You can see that they all have similar design—a bowl, and something to smash the stuff in the bowl. The one crafted by Simon Leach however, has nuance and detail in the design that makes it superior to the others shown above.

First, the interior is unglazed. This provides a rougher surface against which to grind. Second, note how the rim curves back in toward the bowl. This keeps the material in the bowl. The pestle is shaped to fit well in the hand and fit the curvature of the bowl. It is built to be stout so as to withstand the crushing. It was fired to an extremely high temperature so it is hard, durable and non-absorbant. Put all this together and you have a fantastic mortar and pestle.

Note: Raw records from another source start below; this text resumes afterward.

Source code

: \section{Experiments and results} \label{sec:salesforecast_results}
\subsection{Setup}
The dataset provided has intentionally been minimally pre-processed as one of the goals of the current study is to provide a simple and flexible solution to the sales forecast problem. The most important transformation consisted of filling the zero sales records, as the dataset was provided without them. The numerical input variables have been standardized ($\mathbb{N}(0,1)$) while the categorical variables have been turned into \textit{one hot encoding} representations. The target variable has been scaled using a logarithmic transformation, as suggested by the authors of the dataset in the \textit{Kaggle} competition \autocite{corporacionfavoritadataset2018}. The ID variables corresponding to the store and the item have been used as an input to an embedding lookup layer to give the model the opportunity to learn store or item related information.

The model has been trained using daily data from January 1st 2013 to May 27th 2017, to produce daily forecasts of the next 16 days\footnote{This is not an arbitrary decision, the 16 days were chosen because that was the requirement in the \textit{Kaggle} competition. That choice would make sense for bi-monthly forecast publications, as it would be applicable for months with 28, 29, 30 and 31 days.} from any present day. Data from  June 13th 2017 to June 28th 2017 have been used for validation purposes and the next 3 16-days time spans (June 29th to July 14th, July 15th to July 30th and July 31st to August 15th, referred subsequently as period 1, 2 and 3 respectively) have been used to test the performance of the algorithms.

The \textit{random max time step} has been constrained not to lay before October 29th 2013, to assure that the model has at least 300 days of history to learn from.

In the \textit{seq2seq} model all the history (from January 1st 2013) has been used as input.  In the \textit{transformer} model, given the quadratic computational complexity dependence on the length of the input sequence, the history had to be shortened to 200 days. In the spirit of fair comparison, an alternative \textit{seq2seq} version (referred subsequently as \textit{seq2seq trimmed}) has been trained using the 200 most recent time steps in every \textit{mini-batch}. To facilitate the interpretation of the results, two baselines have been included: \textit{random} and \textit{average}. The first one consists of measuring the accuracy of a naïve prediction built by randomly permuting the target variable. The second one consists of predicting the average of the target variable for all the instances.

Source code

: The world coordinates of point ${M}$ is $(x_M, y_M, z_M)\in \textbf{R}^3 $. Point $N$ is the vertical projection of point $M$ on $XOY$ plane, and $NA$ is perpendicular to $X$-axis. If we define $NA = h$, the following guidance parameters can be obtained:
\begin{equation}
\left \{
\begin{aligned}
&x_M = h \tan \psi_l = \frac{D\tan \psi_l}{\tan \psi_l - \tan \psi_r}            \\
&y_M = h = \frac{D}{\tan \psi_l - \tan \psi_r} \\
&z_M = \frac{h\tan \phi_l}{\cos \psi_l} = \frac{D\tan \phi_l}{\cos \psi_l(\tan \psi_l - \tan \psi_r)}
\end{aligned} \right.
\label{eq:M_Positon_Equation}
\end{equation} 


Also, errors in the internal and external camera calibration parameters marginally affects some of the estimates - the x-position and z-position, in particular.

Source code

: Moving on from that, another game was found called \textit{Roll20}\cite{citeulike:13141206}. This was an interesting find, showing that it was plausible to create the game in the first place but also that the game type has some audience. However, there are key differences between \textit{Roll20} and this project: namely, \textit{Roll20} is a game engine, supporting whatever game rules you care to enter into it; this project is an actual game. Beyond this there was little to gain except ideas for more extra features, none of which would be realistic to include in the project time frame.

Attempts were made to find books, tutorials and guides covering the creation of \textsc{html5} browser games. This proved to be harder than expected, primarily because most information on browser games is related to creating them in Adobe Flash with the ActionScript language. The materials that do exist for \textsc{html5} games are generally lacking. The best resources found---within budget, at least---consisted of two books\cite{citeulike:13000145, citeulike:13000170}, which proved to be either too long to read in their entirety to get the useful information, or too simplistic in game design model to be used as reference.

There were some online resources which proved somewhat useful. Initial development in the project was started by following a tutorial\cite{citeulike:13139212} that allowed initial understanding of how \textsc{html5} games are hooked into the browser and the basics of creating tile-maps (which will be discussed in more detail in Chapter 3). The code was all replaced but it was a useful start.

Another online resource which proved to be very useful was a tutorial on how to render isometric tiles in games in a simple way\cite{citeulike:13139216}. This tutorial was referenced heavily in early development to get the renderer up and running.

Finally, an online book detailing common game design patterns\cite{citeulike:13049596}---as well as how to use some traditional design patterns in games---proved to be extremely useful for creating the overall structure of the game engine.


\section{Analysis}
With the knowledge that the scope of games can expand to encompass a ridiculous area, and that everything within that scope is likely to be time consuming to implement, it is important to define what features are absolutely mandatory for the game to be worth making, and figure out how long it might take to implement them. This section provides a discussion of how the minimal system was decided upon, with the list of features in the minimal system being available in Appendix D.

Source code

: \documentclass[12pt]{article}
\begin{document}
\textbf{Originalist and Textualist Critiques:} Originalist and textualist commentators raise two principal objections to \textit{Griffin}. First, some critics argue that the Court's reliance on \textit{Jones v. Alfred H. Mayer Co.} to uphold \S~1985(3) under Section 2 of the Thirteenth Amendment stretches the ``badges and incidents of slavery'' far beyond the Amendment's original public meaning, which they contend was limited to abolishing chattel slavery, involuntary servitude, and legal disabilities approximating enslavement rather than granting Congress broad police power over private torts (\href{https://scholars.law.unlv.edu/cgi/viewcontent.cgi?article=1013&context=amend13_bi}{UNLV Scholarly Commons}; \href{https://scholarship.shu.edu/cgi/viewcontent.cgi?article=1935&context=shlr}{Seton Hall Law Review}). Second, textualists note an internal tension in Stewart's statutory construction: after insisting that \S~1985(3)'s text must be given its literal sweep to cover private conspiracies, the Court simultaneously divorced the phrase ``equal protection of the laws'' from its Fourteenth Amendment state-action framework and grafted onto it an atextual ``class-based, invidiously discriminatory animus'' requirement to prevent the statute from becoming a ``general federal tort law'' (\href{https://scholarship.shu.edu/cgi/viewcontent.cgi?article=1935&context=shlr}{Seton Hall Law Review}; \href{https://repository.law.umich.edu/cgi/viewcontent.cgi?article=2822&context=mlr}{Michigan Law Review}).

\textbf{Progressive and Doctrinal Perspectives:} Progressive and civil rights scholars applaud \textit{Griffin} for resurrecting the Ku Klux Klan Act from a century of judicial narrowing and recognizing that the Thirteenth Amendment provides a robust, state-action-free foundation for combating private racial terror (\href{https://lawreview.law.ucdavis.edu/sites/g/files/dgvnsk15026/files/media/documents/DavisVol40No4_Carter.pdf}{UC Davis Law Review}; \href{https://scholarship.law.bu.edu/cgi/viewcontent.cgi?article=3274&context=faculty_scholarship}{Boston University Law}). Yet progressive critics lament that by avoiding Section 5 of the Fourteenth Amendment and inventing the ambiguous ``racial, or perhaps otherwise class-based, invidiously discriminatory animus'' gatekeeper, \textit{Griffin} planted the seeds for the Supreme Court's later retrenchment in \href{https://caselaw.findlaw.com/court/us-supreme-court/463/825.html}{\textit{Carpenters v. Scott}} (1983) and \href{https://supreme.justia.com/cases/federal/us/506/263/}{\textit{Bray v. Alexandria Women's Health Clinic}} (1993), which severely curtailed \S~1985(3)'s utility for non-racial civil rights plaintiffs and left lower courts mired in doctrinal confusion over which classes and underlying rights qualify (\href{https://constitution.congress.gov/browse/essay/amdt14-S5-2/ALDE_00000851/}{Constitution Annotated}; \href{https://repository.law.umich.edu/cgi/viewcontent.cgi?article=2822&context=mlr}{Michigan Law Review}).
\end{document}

The other day I was crushing Oreos to make some Oreo cupcakes.


As I crushed the Oreos in the center of the mortar, the crumbs were pushed outward. As they climbed the sides of the bowl, they reached the rim. Because the rim curves back toward the center, the crumbs fell back in on themselves to be crushed again. When I noticed it happen I smiled and appreciated the thought that went into this simple feature. Would the other devices shown above work without this feature? Sure they would—but you would have to push the crumbs back into the bowl yourself as they tried to escape. A simple detail—a nuance that makes a big the difference. To the untrained eye, you would never notice.


Lastly, mine looks way cooler than any other I have seen on the Internet. Take a look for yourself. All boring. All the same. (Ok, some of the stone ones are pretty cool, but they lack the details of design that make them work well). As with any design, there are weaknesses too. Ceramic mortars and pestles are not quite as durable as some other materials like stone. For my purposes however, it works well.

Pay attention to the things around you

When you use something that just works, and you love it, try to figure out why. Notice the subtle details—the nuance of the design that make it work as well as it works. As I look and try to understand the things around me I gain greater respect and gratitude for the craftsmen who put real effort into making the world a better place and a greater disrespect for people who try to crank out crap just to make a buck.

Design is hard and good design is rare

The design of an object does not get in the way of its intended use. It contributes to it. A well designed object speaks to your mind and affords you all the information you need to make the object work. A well designed object speaks to your heart and makes you love it. Something that is done well and well polished is something to be appreciated as it is extremely difficult to achieve. Nuance is something that bestows additional pleasure. It is the details that make the design, and some of those details can only be described as nuance. Leave out the nuance, and you leave out the greatness.